Suddenly, as Warren surged even or ahead of Joe Biden in many polls, most notably in Iowa and New Hampshire, many in the media as well as many Democratic leaders and activists began declaring her the presumptive front-runner.
That’s when she started drawing fire. It began with criticism of her Medicare-for-all program that would end private, employer-provided health insurance. Kaiser Family Foundation polling in 2018 and 2019 has indicated that 39 percent of Democratic voters between 18 and 64 years of age have private coverage. It’s an especially sore subject with many union members who had bargained away wage increases in order to get more generous health care coverage. While many people are not in love with their health insurance carrier, polls show that most are reasonably satisfied and do not want to risk losing what they currently have.
These concerns built on fears that if nominated, her ambitious and very expensive domestic-spending proposals would open her up to charges that she would inevitably need to raise taxes on the middle class. Democratic voters are neither antitax nor against big spending. But they are very much against President Trump’s reelection. Thus they’re suspicious of anything that may help him achieve that. Warren is up front in saying that she seeks fundamental change in both our economic and political systems. But is what she is pushing an acceptable level of change, or is it too much? What is Democrats’ risk tolerance with Trump in the White House?
Then there is Bloomberg. In an era of heightened concern over income and wealth disparities, Democratic voters are hardly pining for another billionaire to run for president. Arguably, the Democratic Party is less business-friendly than it has been in decades, certainly less than in the 1990s when Al From and Bill Clinton created the centrist, business-friendly Democratic Leadership Council. One wonders whether someone who has ever started or run a business would have any more of a chance to win a Democratic presidential nomination than a labor leader would have in capturing a Republican presidential nod (when Ronald Reagan was elected and reelected president of the Screen Actors Guild in the 1940s and 1950s, we might as well have had dinosaurs roaming the Earth). Finally, there are Bloomberg’s problems with African-American voters, chiefly stemming from the New York City Police Department’s “stop and frisk” policy when he was mayor.

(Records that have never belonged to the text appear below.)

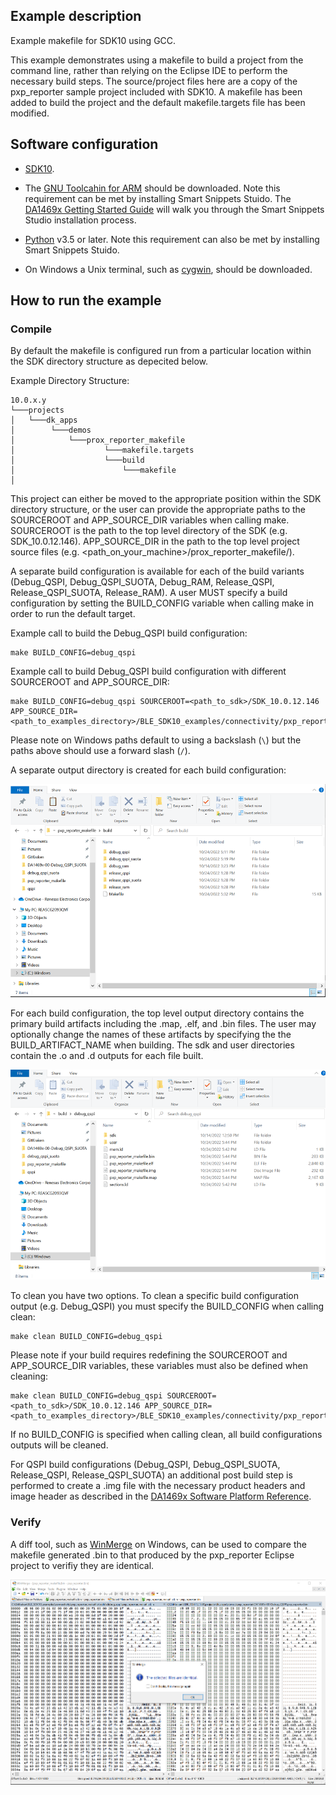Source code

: ## Example description

Example makefile for SDK10 using GCC. 

This example demonstrates using a makefile to build a project from the command line, rather than relying on the Eclipse IDE to perform the necessary build steps. 
The source/project files here are a copy of the pxp_reporter sample project included with SDK10. A makefile has been added to build the project and the default makefile.targets
file has been modified. 


## Software configuration

- [SDK10](https://www.dialog-semiconductor.com/da1469x_sdk_latest).
- The [GNU Toolcahin for ARM](https://developer.arm.com/Tools%20and%20Software/GNU%20Toolchain) should be downloaded. Note this requirement can be met by installing Smart Snippets Stuido. The [DA1469x Getting Started Guide](http://lpccs-docs.renesas.com/um-b-090-da1469x_getting_started/Software_Development_Tools/Software_Development_Tools.html#smartsnippets-tm-studio-installation-and-starting)
will walk you through the Smart Snippets Studio installation process. 
- [Python](https://www.python.org/) v3.5 or later. Note this requirement can also be met by installing Smart Snippets Stuido.
 
- On Windows a Unix terminal, such as [cygwin](https://www.cygwin.com/), should be downloaded.


## How to run the example

### Compile

By default the makefile is configured run from a particular location within the SDK directory structure as depecited below.  

Example Directory Structure:

```
10.0.x.y
└───projects
│   └───dk_apps
│        └───demos
│            └───prox_reporter_makefile
│                    └───makefile.targets
│                    └───build
│                        └───makefile
│
```

This project can either be moved to the appropriate position within the SDK directory structure, or the user can provide the appropriate paths to the SOURCEROOT and APP_SOURCE_DIR variables when calling make.
SOURCEROOT is the path to the top level directory of the SDK (e.g. SDK_10.0.12.146). APP_SOURCE_DIR in the path to the top level project source files (e.g. <path_on_your_machine>/prox_reporter_makefile/).

A separate build configuration is available for each of the build variants (Debug_QSPI, Debug_QSPI_SUOTA, Debug_RAM, Release_QSPI, Release_QSPI_SUOTA, Release_RAM). A user MUST specify a build configuration by setting the BUILD_CONFIG variable when calling make 
in order to run the default target.

Example call to build the Debug_QSPI build configuration:

```
make BUILD_CONFIG=debug_qspi
```

Example call to build Debug_QSPI build configuration with different SOURCEROOT and APP_SOURCE_DIR:

```
make BUILD_CONFIG=debug_qspi SOURCEROOT=<path_to_sdk>/SDK_10.0.12.146 APP_SOURCE_DIR=<path_to_examples_directory>/BLE_SDK10_examples/connectivity/pxp_reporter_makefile
```

Please note on Windows paths default to using a backslash (`\`) but the paths above should use a forward slash (`/`).

A separate output directory is created for each build configuration: 

![build_output_dirs](assets/build_output_dirs.PNG)

For each build configuration, the top level output directory contains the primary build artifacts including the .map, .elf, and .bin files. The user may optionally change the names of these artifacts by specifying the the BUILD_ARTIFACT_NAME when building.
The sdk and user directories contain the .o and .d outputs for each file built.

![debug_qspi_output_top](assets/debug_qspi_output_top.PNG)

To clean you have two options. To clean a specific build configuration output (e.g. Debug_QSPI) you must specify the BUILD_CONFIG when calling clean:

```
make clean BUILD_CONFIG=debug_qspi
```

Please note if your build requires redefining the SOURCEROOT and APP_SOURCE_DIR variables, these variables must also be defined when cleaning:

```
make clean BUILD_CONFIG=debug_qspi SOURCEROOT=<path_to_sdk>/SDK_10.0.12.146 APP_SOURCE_DIR=<path_to_examples_directory>/BLE_SDK10_examples/connectivity/pxp_reporter_makefile
```

If no BUILD_CONFIG is specified when calling clean, all build configurations outputs will be cleaned. 

For QSPI build configurations (Debug_QSPI, Debug_QSPI_SUOTA, Release_QSPI, Release_QSPI_SUOTA) an additional post build step is performed to create a .img file with the necessary product headers and image header as described in the [DA1469x Software Platform Reference](http://lpccs-docs.renesas.com/um-b-092-da1469x_software_platform_reference/User_guides/User_guides.html#flash-layout). 

### Verify

A diff tool, such as [WinMerge](https://winmerge.org/?lang=en) on Windows, can be used to compare the makefile generated .bin to that produced by the pxp_reporter Eclipse project to verifiy they are identical. 

![winmerge](assets/winmerge.PNG)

At the same time, Bloomberg has long worried about the consequences of Democrats nominating either Warren or Bernie Sanders, expecting that either would likely lose to Trump in a general election. If neither Warren nor Sanders were doing well in this race, would Bloomberg be talking about running? Probably not. If Biden or another center-left contender looked likely to cinch the Democratic nomination and beat Trump in a general election, would Bloomberg be looking at this? Probably not. It is likely that Bloomberg senses a vacuum on the not-so-progressive side of the party.
Spending about an hour with him over coffee at Gracie Mansion when he was mayor a decade ago, I left feeling that he was one of the most impressive people I had ever met, every bit up to the challenges of the presidency. There is a lot to be said for a candidate who can spend an unlimited amount of money without spending any time raising it, and for someone known for hiring very able people and letting them do their jobs.
I am still skeptical whether Bloomberg will actually get in, and if he did, that he could win the nomination, but after what we saw happen in both the contests for the Republican nomination in 2016 and the general election that followed, who can be sure of anything?